Antiarrhythmic and hemodynamic effects of i.v. disopyramide phosphate (1.7 mg/kg b.wt. over 2 min) have been studied in nine patients, several in various degrees of cardiac decompensation, with sinus rhythm and persistent ventricular ectopic beats (VEBs). In one case with primary cardiomyopathy, with greater than 30 VEBs/min, disopyramide (DE) abolished the arrhythmia for 30 min, but precipitated brief dysponea. Other side-effects were tolerable and mainly attributable to anticholinergic effects of the drug. DE either abolished or significantly reduced the arrhythmia in all cases. For 30 min, only one patient showed VEBs, and in three patients no VEBs were seen for three hours. Changes in cardiac output and pulmonary artery (PAP) and central aortic pressures were measured in eight patients. Negative inotropic effects were indicated in seven by an increased diastolic PAP/stroke volume ratio and in seven by a decreased central aortic (dp/dt)max. Patients with high control values for diastolic PAP showed marked reductions in cardiac output, stroke volume and stroke work. In predicting myocardial depressant effects of DE, the control values for diastolic PAP seemed to be superior to central venous pressure, cardiac index and systolic time intervals.
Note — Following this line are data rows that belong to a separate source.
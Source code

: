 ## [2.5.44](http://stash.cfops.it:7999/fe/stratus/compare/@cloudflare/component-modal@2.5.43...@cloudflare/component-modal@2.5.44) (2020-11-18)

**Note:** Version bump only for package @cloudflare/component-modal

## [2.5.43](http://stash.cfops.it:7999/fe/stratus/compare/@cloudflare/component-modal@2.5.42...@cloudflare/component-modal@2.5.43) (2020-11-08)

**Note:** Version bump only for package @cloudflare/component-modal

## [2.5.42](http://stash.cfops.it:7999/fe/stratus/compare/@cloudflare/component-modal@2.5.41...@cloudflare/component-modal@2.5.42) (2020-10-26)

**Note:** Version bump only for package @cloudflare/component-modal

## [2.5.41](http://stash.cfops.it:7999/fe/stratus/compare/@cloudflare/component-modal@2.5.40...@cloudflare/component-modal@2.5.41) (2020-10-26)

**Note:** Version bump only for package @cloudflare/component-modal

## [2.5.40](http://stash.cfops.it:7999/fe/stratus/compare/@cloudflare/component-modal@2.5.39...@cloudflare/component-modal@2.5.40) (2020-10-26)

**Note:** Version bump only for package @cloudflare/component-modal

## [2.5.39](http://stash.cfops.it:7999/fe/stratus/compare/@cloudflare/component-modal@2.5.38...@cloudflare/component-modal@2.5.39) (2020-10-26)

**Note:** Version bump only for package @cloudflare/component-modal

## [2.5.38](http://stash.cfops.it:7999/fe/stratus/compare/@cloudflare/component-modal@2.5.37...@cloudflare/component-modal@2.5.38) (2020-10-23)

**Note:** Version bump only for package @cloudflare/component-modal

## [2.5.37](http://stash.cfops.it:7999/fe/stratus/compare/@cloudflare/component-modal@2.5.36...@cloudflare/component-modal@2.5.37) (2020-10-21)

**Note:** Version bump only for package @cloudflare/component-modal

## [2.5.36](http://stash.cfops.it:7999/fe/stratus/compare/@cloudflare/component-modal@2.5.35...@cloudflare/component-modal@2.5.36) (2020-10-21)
Mean arterial pressure measured 5 and 10 min after drug administration showed no significant change, indicating that vasoconstrictor reflexes were well preserved, and a pressure level significantly above the control value was reached from the 20th min. It is concluded that DE is potent in suppressing VEBs but exerts negative inotropic effects that may be of clinical importance. The optimal antiarrhythmic dose is probably lower than that used in the present study.